El 9 de noviembre de 1989, Günter Schaboski es el vocero que anuncia en una conferencia de prensa: Desde ahora mismo, los ciudadanos de la República Democrática Alemana pueden viajar libremente a la zona occidental de Berlín. Al pronunciar esas palabras Schabowski, entonces miembro del Politburó y vocero de la Alemania socialista, se convirtió, sin saberlo, en el personaje a quien se atribuye oficialmente la caída del muro de Berlín y la consiguiente desaparición de la República Democrática Alemana.

Schabowski recuerda muy bien esa tarde de otoño en la que se convirtió en una figura histórica, “el hombre que provocó la demolición del símbolo más representativo de la guerra fría”. Schabowski narra en una entrevista los detalles de esa decisión. Nos revela que, en realidad, ésta se debió a un error de tiempos, pues con la apertura del muro el régimen comunista sólo buscaba evitar la desaparición de la República Democrática Alemana.

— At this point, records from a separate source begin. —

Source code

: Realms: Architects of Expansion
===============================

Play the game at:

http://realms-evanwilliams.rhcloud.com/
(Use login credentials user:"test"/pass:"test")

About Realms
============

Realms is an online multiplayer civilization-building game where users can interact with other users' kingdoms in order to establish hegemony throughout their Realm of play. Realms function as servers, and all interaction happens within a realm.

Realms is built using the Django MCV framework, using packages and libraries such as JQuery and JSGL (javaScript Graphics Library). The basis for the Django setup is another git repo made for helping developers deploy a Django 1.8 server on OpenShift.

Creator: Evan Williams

Hay ciudades que uno pierde si se aleja de ellas; otras cambian tanto que ya no se las reconoce y se desvanecen para siempre. Yo, que no me resigno a extraviar mi pasado, perdí la ciudad de Berlín Occidental con su muro y sus interminables historias el 9 de noviembre de 1989. En su libro El asesino de la palabra vacía, Héctor Orestes Aguilar incluye Seis postales mexicanas de la nueva República de Berlín. Ninguna de esas postales me pertenece. El Berlín de nuestros días no es el mío, ni la colonia Condesa de Berlín y sus calles de la Prenzlauer Berg llenas de restaurantes y de gastronomías exóticas, ni la colonia Polanco de Berlín, el barrio de Friedenau, ni la Potsdamerplatz con sus enormes rascacielos. Berlín Occidental es sólo un vestigio más en mi memoria que conserva el fuego sagrado de mi juventud.